T. A. Hansen | eagan, mn USA | 06/17/2004
(5 out of 5 stars)
"When word gets around about the quality of this set it will sell out because this is an amazing bargain. You get five movies that, while not up to Criterion standards, are of very good quality. There is very little hiss and the images are mostly crisp. For example, The Stranger seemed perfect to me and D.O.A. was 98% crisp.You also get two documentaries, about an hour of trailers and a gallery of film posters. You can't go wrong with this set."

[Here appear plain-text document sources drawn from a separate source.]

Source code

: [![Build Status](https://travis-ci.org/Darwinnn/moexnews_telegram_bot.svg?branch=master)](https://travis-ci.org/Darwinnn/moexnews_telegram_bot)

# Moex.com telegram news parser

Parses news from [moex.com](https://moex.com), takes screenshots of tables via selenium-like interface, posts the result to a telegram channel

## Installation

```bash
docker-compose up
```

A bit of gold in black and white.
Robin Benson | 08/24/2004
(5 out of 5 stars)
"A very worthwhile package for the money. All the movies are well-known and good examples of the genre, the copies are reasonable except, as another reviewer has mentioned, 'Scarlet Street' which has a rather soft focus. The packaging graphics have had some thought put into them, too. Disc six with the Extra Features is interesting and it includes the following: 1. A thirteen minute documentary (narrated by silver throated Ed Ragozzino) 'What is Film Noir', not a bad summing up of the style. 2. 'Femme Fatale - The Noir Dame', a seven minute wrap-up of the ladies, the commentary is snowing clichés after a few seconds though. 3. 'Film Noir Trailers', at seventy-eight minutes, this was one reason I bought the package though it has to be said it is rather wide ranging because it includes, for example, 'Citizen Kane' and 'Magnificent Ambersons', hardly noir! 4. 'The Posters of Film Noir', a good selection of thirty or so posters that the pause button was made for.

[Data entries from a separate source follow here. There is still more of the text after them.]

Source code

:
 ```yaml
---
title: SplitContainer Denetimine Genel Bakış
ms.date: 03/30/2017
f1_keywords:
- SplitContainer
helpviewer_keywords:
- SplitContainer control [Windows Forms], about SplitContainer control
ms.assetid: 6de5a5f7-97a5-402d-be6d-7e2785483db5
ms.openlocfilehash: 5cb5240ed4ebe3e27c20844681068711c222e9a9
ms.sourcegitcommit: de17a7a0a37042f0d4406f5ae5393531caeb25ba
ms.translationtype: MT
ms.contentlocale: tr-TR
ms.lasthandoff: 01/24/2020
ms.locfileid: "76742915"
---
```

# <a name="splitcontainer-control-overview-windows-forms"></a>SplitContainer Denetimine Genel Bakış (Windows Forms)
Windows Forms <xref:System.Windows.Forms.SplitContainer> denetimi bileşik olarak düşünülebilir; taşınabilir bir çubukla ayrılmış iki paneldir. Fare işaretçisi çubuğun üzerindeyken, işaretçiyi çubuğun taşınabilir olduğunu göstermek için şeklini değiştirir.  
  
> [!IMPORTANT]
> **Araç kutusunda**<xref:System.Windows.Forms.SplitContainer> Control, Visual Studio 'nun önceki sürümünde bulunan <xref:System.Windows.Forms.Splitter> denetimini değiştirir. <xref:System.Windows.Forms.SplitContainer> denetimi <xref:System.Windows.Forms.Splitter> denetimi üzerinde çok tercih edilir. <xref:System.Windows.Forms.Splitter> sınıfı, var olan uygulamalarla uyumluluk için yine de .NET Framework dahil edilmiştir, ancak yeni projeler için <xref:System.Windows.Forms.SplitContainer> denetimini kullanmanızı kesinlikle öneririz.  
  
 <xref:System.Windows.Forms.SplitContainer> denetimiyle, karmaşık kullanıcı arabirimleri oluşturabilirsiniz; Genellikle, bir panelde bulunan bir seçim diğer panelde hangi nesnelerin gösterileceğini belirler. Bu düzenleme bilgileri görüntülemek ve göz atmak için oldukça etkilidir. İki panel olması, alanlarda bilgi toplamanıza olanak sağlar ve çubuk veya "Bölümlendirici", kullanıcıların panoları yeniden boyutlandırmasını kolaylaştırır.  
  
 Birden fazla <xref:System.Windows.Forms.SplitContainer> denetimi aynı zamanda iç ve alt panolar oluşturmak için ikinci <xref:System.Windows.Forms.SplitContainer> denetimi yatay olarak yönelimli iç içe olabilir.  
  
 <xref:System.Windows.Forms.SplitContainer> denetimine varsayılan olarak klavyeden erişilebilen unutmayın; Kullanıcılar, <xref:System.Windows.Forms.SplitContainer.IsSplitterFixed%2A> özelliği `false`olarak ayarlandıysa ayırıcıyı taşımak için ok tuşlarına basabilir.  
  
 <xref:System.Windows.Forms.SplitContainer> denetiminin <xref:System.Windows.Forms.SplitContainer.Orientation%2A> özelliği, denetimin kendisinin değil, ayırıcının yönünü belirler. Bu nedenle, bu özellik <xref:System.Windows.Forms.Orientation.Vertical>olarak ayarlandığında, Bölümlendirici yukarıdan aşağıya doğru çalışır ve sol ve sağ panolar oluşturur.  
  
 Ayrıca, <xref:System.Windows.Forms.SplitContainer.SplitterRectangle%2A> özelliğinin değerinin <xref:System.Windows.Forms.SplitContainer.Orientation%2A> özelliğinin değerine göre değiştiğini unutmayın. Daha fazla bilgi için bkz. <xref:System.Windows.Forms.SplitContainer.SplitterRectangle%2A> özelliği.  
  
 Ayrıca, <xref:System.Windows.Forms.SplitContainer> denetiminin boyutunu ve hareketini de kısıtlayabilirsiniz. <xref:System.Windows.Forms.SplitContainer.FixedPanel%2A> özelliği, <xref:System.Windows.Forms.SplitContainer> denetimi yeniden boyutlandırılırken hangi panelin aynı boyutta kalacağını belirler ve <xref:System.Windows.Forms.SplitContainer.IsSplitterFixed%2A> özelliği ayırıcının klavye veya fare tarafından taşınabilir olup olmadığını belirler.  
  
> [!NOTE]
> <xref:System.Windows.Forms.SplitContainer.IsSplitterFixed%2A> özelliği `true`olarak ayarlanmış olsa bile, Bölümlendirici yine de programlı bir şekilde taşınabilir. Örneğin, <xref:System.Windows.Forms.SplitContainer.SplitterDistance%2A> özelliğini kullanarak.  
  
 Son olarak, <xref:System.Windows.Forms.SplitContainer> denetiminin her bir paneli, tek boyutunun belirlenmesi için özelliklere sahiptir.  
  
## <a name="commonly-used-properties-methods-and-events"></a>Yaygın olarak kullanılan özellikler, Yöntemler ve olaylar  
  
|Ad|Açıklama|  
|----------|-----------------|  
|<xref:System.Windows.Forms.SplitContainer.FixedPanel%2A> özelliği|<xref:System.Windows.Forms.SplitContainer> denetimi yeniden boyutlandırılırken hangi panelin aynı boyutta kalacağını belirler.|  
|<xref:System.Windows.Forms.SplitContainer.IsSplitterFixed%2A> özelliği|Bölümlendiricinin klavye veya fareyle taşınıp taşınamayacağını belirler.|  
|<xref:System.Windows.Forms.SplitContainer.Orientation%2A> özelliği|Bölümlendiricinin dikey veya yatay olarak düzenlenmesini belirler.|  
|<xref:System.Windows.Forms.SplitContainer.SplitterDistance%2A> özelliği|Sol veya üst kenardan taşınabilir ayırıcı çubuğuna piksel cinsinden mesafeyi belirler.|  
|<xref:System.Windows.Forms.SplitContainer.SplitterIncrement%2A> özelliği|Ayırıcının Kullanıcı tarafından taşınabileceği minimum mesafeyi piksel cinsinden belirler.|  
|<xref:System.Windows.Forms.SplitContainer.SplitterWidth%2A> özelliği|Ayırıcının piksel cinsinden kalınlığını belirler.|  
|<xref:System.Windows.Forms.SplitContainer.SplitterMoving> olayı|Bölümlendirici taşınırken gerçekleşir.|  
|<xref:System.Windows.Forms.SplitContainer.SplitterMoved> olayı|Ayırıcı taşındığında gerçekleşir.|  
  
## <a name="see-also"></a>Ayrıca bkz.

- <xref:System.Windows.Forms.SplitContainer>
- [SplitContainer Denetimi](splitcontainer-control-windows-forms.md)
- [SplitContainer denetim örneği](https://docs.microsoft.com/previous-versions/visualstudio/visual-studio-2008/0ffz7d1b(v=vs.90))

So, a good deal for the price. "
OK Transfers, but the extras are nice
Steve-O | Milford, CT USA | 07/06/2004
(4 out of 5 stars)
"The bonus disc has over 40 trailers for B&W Noirs and suspense films. In addition, some great film noir movie posters.Also, the box set is set up nice. Looks great. Not to shabby for a public domain movie release.All the transfers (except Scarlet Street) look fine. They're tinted blueish and yellow sometimes. Apparently, the films were pieced together from different sources. It's fairly seemless, though.Scarlet Street still looks horrible. What a shame. That's the best film in this boxed set. Worth the price."
"Detour " to England?
M. CULLEN | Bowie, MD. | 02/27/2005
(4 out of 5 stars)
"Be warned: "Detour" is fine film noir, but this version, at least the one I bought, has an apparent film reversal in the early hitchhiking scenes, which show the cars' drivers on the right side! Don't know how this got through. In other sections of the film, there are brief but noticeable lapses in lighting and sound quality. A good movie, but these inconsistencies in film quality are annoying at the least. This is an inexpensive set for what you get, but what you get may be less than you expect. Have since watched "Killer Bait" and "Scarlet Street" and give them both good marks, despite the lesser quality of "Scarlet Street" noted by earlier reviewers."